For the last two days I’ve been volunteering at a fresher’s fair. For anyone outside of the UK who might not know what that is, it’s an event where companies and non-profit organisations promote their services/opportunities to students at university. Fresher’s week is a very popular period for many people as it’s an opportunity for students to meet new people, drink a lot of alcohol and pick up freebies (I didn’t buy a pen throughout my university years because of the free pens I got at the fresher’s fair). It’s known for being a big party week and safe drinking and safe sex are often the topic of conversation for those outside of the student activities (and maybe for some inside, too).
Today I was given a free condom as part of a goody bag from Dominos. It made me laugh. Since when did the pizza guys start making/handing out condoms?
I was at the fresher’s fair because I was helping out on one of the stalls. Talking to students about the work that the organisation I volunteer with does and how they might be able to get involved themselves. It was a successful event; we handed out many, many leaflets and spoke to a lot of people. We even took down a few names and contact details for some people who were really interested in volunteering.
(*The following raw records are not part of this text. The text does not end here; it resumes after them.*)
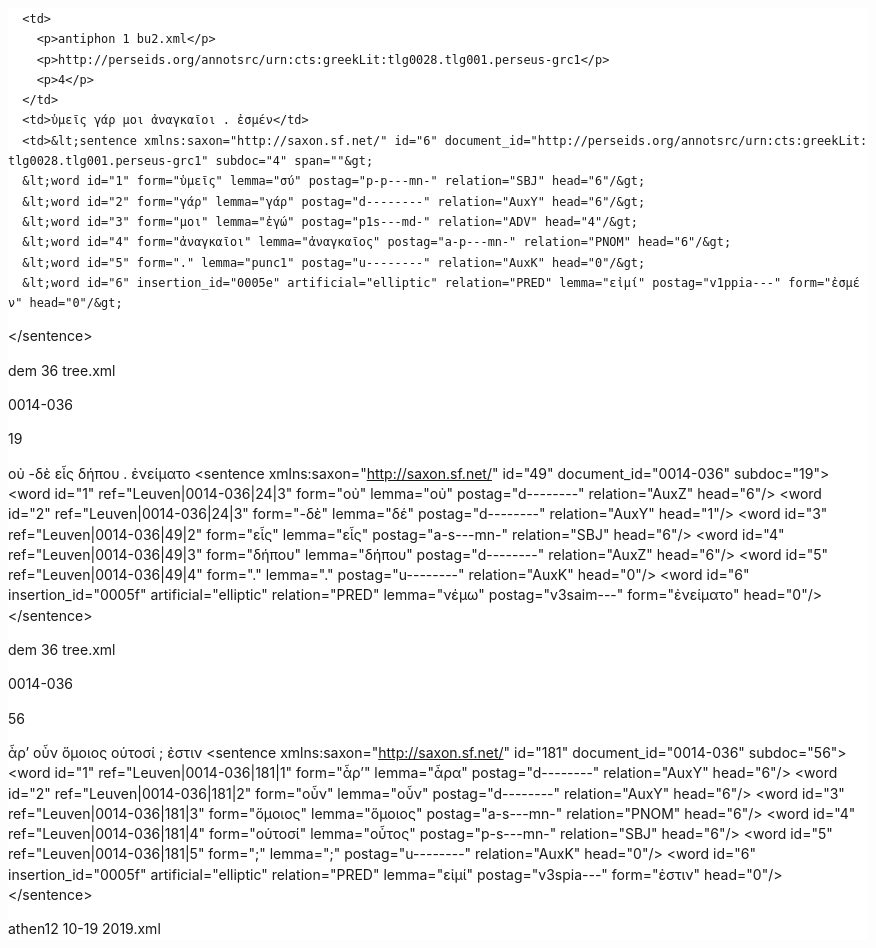       <td>
        <p>antiphon 1 bu2.xml</p>
        <p>http://perseids.org/annotsrc/urn:cts:greekLit:tlg0028.tlg001.perseus-grc1</p>
        <p>4</p>
      </td>
      <td>ὑμεῖς γάρ μοι ἀναγκαῖοι . ἐσμέν</td>
      <td>&lt;sentence xmlns:saxon="http://saxon.sf.net/" id="6" document_id="http://perseids.org/annotsrc/urn:cts:greekLit:tlg0028.tlg001.perseus-grc1" subdoc="4" span=""&gt;
      &lt;word id="1" form="ὑμεῖς" lemma="σύ" postag="p-p---mn-" relation="SBJ" head="6"/&gt;
      &lt;word id="2" form="γάρ" lemma="γάρ" postag="d--------" relation="AuxY" head="6"/&gt;
      &lt;word id="3" form="μοι" lemma="ἐγώ" postag="p1s---md-" relation="ADV" head="4"/&gt;
      &lt;word id="4" form="ἀναγκαῖοι" lemma="ἀναγκαῖος" postag="a-p---mn-" relation="PNOM" head="6"/&gt;
      &lt;word id="5" form="." lemma="punc1" postag="u--------" relation="AuxK" head="0"/&gt;
      &lt;word id="6" insertion_id="0005e" artificial="elliptic" relation="PRED" lemma="εἰμί" postag="v1ppia---" form="ἐσμέν" head="0"/&gt;
   &lt;/sentence&gt;</td>
    </tr>
    <tr>
      <td>
        <p>dem 36 tree.xml</p>
        <p>0014-036</p>
        <p>19</p>
      </td>
      <td>οὐ -δὲ εἷς δήπου . ἐνείματο</td>
      <td>&lt;sentence xmlns:saxon="http://saxon.sf.net/" id="49" document_id="0014-036" subdoc="19"&gt;
      &lt;word id="1" ref="Leuven|0014-036|24|3" form="οὐ" lemma="οὐ" postag="d--------" relation="AuxZ" head="6"/&gt;
      &lt;word id="2" ref="Leuven|0014-036|24|3" form="-δὲ" lemma="δέ" postag="d--------" relation="AuxY" head="1"/&gt;
      &lt;word id="3" ref="Leuven|0014-036|49|2" form="εἷς" lemma="εἷς" postag="a-s---mn-" relation="SBJ" head="6"/&gt;
      &lt;word id="4" ref="Leuven|0014-036|49|3" form="δήπου" lemma="δήπου" postag="d--------" relation="AuxZ" head="6"/&gt;
      &lt;word id="5" ref="Leuven|0014-036|49|4" form="." lemma="." postag="u--------" relation="AuxK" head="0"/&gt;
      &lt;word id="6" insertion_id="0005f" artificial="elliptic" relation="PRED" lemma="νέμω" postag="v3saim---" form="ἐνείματο" head="0"/&gt;
   &lt;/sentence&gt;</td>
    </tr>
    <tr>
      <td>
        <p>dem 36 tree.xml</p>
        <p>0014-036</p>
        <p>56</p>
      </td>
      <td>ἆρ’ οὖν ὅμοιος οὑτοσί ; ἐστιν</td>
      <td>&lt;sentence xmlns:saxon="http://saxon.sf.net/" id="181" document_id="0014-036" subdoc="56"&gt;
      &lt;word id="1" ref="Leuven|0014-036|181|1" form="ἆρ’" lemma="ἆρα" postag="d--------" relation="AuxY" head="6"/&gt;
      &lt;word id="2" ref="Leuven|0014-036|181|2" form="οὖν" lemma="οὖν" postag="d--------" relation="AuxY" head="6"/&gt;
      &lt;word id="3" ref="Leuven|0014-036|181|3" form="ὅμοιος" lemma="ὅμοιος" postag="a-s---mn-" relation="PNOM" head="6"/&gt;
      &lt;word id="4" ref="Leuven|0014-036|181|4" form="οὑτοσί" lemma="οὗτος" postag="p-s---mn-" relation="SBJ" head="6"/&gt;
      &lt;word id="5" ref="Leuven|0014-036|181|5" form=";" lemma=";" postag="u--------" relation="AuxK" head="0"/&gt;
      &lt;word id="6" insertion_id="0005f" artificial="elliptic" relation="PRED" lemma="εἰμί" postag="v3spia---" form="ἐστιν" head="0"/&gt;
   &lt;/sentence&gt;</td>
    </tr>
    <tr>
      <td>
        <p>athen12 10-19 2019.xml</p>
My background is in the voluntary sector. I started volunteering when I was sixteen and have since clocked up thousands of hours donating my time to a number of different charities. Whenever any charity collectors stop me on the street, I don’t give them money, because I feel like I do enough for good causes. It’s part of me and it gives me something so important; it’s given me a purpose, it’s given me friendships and it’s give me confidence.
When I went to university I didn’t do a standard course (e.g. psychology, history, English, they’re all quite popular), because I didn’t know what I wanted to do. The only reason I went to university at all is because I wanted to do a very specific course which fitted around the idea of charity work. I learnt about project management, funding, youth led regeneration and many more subjects besides. It gave me a thirst to do more, it gave me confidence to go out there and be someone others could look up to.
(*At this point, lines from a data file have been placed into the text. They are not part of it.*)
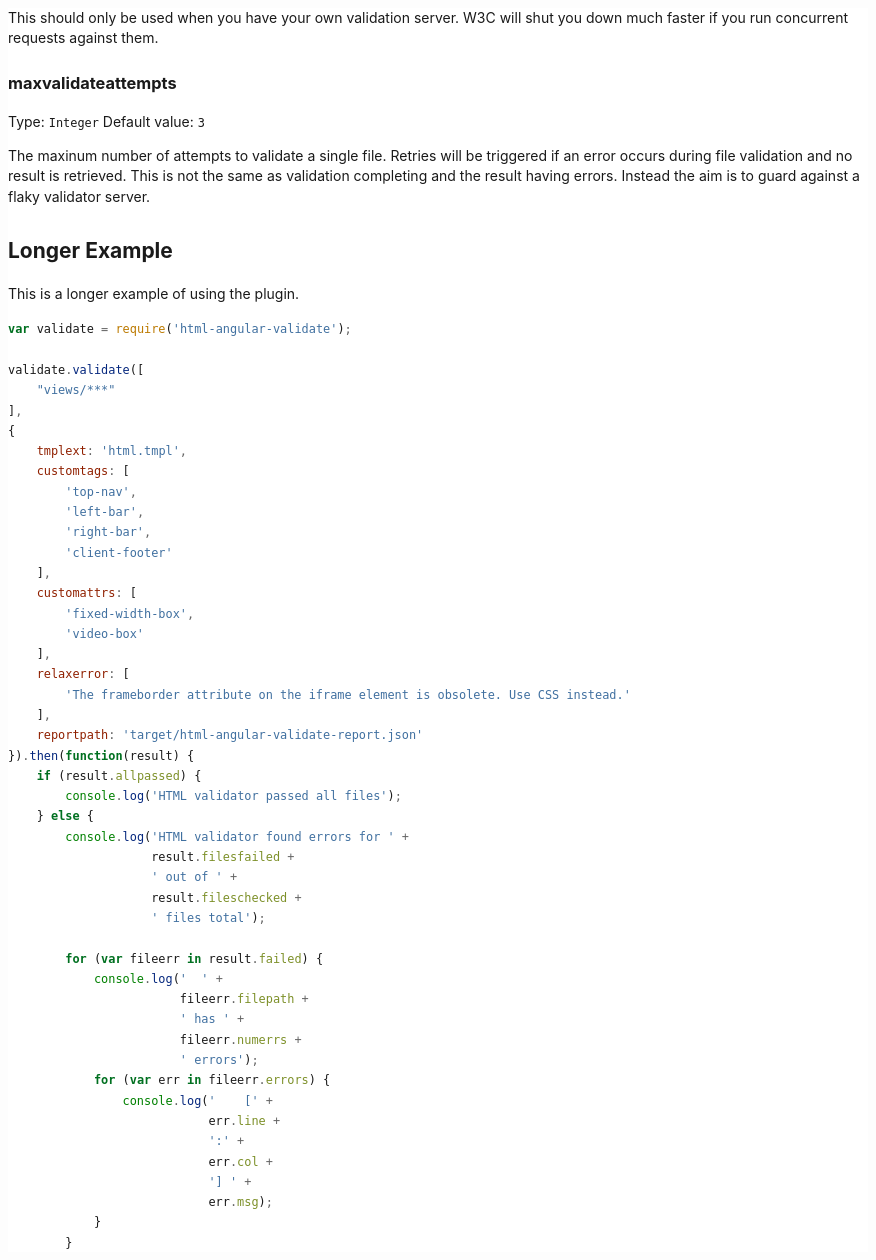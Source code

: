 This should only be used when you have your own validation server. W3C will shut you down much faster if you run concurrent
requests against them.

### maxvalidateattempts
Type: `Integer`
Default value: `3`

The maxinum number of attempts to validate a single file. Retries will be triggered if an error occurs during file validation and no
result is retrieved. This is not the same as validation completing and the result having errors. Instead the aim is to guard against
a flaky validator server.

## Longer Example
This is a longer example of using the plugin.

```js
var validate = require('html-angular-validate');

validate.validate([
	"views/***"
],
{
    tmplext: 'html.tmpl',
    customtags: [
        'top-nav',
        'left-bar',
        'right-bar',
        'client-footer'
    ],
    customattrs: [
        'fixed-width-box',
        'video-box'
    ],
    relaxerror: [
        'The frameborder attribute on the iframe element is obsolete. Use CSS instead.'
    ],
    reportpath: 'target/html-angular-validate-report.json'
}).then(function(result) {
	if (result.allpassed) {
		console.log('HTML validator passed all files');
	} else {
		console.log('HTML validator found errors for ' +
					result.filesfailed +
					' out of ' +
					result.fileschecked +
					' files total');

		for (var fileerr in result.failed) {
			console.log('  ' +
						fileerr.filepath +
						' has ' +
						fileerr.numerrs +
						' errors');
			for (var err in fileerr.errors) {
				console.log('    [' +
							err.line +
							':' +
							err.col +
							'] ' +
							err.msg);
			}
		}
```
The year I finished my degree course was the same year that the financial crisis had begun to kick in (it started in the UK in 2008 and I graduated in 2009). The first thing to go in financial crises are funds, whether they’re funds for activities run by the council or funds councils allocate to voluntary groups in the area, or funds for jobs full stop. Money had to be cut and everywhere you looked, people were chopping up budgets and starting again. They went and they went hard and fast. A lot of money that is usually up for grabs was funnelled into the Olympic Games and voluntary organisations that worked around sport related activities. The funding for everything else vanished, or at least severely diminished. Over a few years a lot of charities closed their doors for good. Some after being around for a decade, two decades, maybe even more. A handful merged together, solidifying their futures. For the smaller charities, it was the nail in the coffin in an otherwise difficult funding climate.
So here I am, years later, wondering where I am going with my life. I sit around, I volunteer, I look at job adverts and I wonder what I want to do with the rest of my days. The more time goes on, the more I wonder if working in the voluntary sector is for me. The longer I wait for the perfect jobs, the further away I get from an old dream and the closer I get to taking anything that will come my way because there’s just nothing else available.
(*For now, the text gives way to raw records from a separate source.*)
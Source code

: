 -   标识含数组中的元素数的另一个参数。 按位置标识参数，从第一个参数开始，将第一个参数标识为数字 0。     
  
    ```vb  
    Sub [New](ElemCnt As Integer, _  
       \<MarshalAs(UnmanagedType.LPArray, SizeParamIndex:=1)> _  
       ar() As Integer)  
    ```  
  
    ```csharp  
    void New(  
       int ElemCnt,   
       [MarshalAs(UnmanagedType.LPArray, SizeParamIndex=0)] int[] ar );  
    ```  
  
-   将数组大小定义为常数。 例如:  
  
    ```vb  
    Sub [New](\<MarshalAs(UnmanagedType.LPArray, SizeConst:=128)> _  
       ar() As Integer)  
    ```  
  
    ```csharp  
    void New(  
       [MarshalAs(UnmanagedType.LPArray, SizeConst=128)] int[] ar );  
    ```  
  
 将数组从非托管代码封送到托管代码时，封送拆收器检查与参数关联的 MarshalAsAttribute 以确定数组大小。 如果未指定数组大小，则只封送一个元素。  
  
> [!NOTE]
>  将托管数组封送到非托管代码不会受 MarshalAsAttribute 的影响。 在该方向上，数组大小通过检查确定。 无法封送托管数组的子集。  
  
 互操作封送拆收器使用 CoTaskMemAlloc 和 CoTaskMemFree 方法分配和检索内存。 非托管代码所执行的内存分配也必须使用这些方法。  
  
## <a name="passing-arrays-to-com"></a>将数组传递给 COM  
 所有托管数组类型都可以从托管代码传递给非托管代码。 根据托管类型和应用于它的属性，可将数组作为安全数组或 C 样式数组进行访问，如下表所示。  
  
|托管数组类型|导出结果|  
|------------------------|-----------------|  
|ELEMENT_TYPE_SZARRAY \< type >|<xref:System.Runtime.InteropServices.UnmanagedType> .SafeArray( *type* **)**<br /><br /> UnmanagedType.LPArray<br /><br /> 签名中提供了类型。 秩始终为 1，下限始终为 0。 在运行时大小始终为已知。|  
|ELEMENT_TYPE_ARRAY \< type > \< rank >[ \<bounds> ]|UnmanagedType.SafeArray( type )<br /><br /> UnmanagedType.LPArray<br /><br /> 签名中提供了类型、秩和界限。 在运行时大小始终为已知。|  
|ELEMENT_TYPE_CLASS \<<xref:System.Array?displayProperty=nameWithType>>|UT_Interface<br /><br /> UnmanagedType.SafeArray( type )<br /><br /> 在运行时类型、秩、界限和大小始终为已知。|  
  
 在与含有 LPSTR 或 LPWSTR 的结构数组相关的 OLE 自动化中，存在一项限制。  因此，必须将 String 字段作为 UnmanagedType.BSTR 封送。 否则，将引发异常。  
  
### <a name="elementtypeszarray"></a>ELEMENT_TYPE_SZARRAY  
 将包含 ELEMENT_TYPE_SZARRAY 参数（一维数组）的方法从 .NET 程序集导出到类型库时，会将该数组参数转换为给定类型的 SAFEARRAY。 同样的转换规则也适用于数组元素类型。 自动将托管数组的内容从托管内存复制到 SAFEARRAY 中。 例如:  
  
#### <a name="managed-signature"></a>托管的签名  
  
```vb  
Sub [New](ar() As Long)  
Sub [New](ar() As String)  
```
The fresher’s fair reminded me of something. It reminded me of my dreams; it reminded me of the things that I would happily do for a living, the tasks I would willingly take on, work hard at and do a darn sight better job than some of the paid workers I saw over the last two days. I don’t take work lightly, whether it’s paid or voluntary, I give it my all regardless.
Despite my dreams still sitting there, on the periphery of my life, I know that the chance of getting a job that fits those dreams is hard. It’s harder than hard. It’s actually pretty darn near impossible. There aren’t enough jobs in all professions, lets alone the professions that some government people consider to be unpaid positions. I wonder if I should dig my heels into my volunteering and take on more activities. But people worry that I’ll burn out; they worry that we shouldn’t do too much in case it is too much. Except that I don’t work, I don’t do anything but sit at my computer, eat, sleep, eat some more and read my books. I don’t live in the way some people do. I don’t go to clubs or pubs, I don’t socialise and I don’t meet people. My recent volunteering has given me a lease of life; it has given me somewhere new to spread my wings. And I so desperately want to spread my wings and fly. I want to do more, I want to do things I’ve never done before, and I don’t think it’ll burn me out. I think it’ll give me more passion, it’ll push me further into a place I want to be and it’ll make me wish that I could have it all in a paid environment.
Dreaming is hard sometimes, it’s fierce and fickle and more often than not the world doesn’t always help you along the way. Obstacles crop up, obstacles that quite frankly are near impossible to overcome and there’s very little we can do about them.
But hey, at least I had a good couple of days.